| GIVEN DATA |
━━━━━━━━━━━━━━━━━━━━

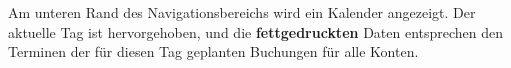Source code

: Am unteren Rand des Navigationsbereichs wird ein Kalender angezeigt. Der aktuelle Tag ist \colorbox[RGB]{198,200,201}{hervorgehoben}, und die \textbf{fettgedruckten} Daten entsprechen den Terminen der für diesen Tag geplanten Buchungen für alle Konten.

━━━━━━━━━━━━━━━━━━━━

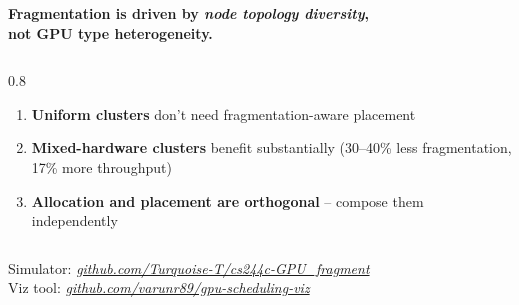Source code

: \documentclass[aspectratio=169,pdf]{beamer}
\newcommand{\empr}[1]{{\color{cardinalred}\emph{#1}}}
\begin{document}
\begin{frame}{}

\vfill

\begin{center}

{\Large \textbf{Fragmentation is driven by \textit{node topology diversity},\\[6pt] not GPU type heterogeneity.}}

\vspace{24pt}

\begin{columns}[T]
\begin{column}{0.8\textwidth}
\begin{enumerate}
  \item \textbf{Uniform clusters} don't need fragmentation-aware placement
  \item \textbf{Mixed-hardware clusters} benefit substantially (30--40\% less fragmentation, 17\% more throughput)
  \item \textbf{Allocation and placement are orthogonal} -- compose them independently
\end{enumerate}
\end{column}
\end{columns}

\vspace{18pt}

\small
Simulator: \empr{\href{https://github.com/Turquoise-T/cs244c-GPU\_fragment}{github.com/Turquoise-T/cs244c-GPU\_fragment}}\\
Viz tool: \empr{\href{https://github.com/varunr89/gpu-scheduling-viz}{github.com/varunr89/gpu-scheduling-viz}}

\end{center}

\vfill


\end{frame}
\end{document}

━━━━━━━━━━━━━━━━━━━━

| TASK TO COMPLETE |
Copy whichever lines above contain the string "clusters".

| REPLY TO THE TASK |
  \item \textbf{Uniform clusters} don't need fragmentation-aware placement
  \item \textbf{Mixed-hardware clusters} benefit substantially (30--40\% less fragmentation, 17\% more throughput)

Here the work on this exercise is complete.